Collected data:
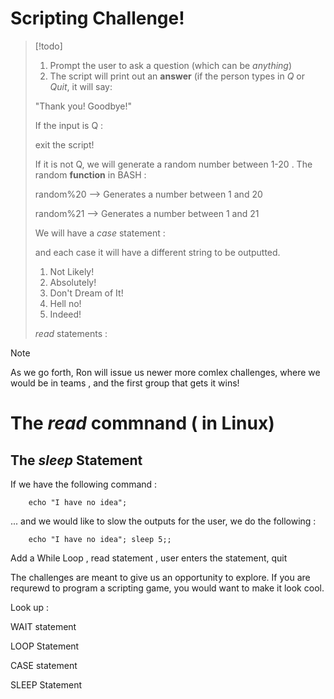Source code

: 



# Scripting Challenge!


>[!todo]
>
>1. Prompt the user to ask a question (which can be *anything*)
>2. The script will print out an **answer** (if the person types in *Q* or *Quit*, it will say:
>
>
>	"Thank you! Goodbye!"
>
>If the input is Q :
>
>	exit the script!
>
>If it is not Q, we will generate a random number between 1-20 . The random  **function** in BASH  : 
>
>	random%20  --> Generates a number between 1 and 20 
>
>	random%21 --> Generates a number between 1 and 21
>
>
>We will have a *case* statement :
>
>
>
>
>and each case it will have a different string to be outputted. 
>
>	1. Not Likely!
>	2. Absolutely!
>	3. Don't Dream of It!
>	4. Hell no!
>	5. Indeed!
>
>
>
>*read* statements : 
>
>
>
>



>[!note]
>As we go forth, Ron will issue us newer more comlex challenges, where we would be in teams , and the first group that gets it wins!






# The *read* commnand ( in Linux) 









## The *sleep* Statement 



If we have the following command : 


		echo "I have no idea"; 


... and we would like to slow the outputs for the user, we do the following : 



		echo "I have no idea"; sleep 5;; 




Add a While Loop , read statement , user enters the statement, quit



The challenges are meant to give us an opportunity to explore. If you are requrewd to program a scripting game, you would want to make it look cool. 


Look up : 



WAIT statement

LOOP Statement

CASE statement 

SLEEP Statement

> **Exercise directions**:
Please show all lines from the entries that contain the word "would".

> **Expected answer**:
>As we go forth, Ron will issue us newer more comlex challenges, where we would be in teams , and the first group that gets it wins!
... and we would like to slow the outputs for the user, we do the following : 
The challenges are meant to give us an opportunity to explore. If you are requrewd to program a scripting game, you would want to make it look cool. 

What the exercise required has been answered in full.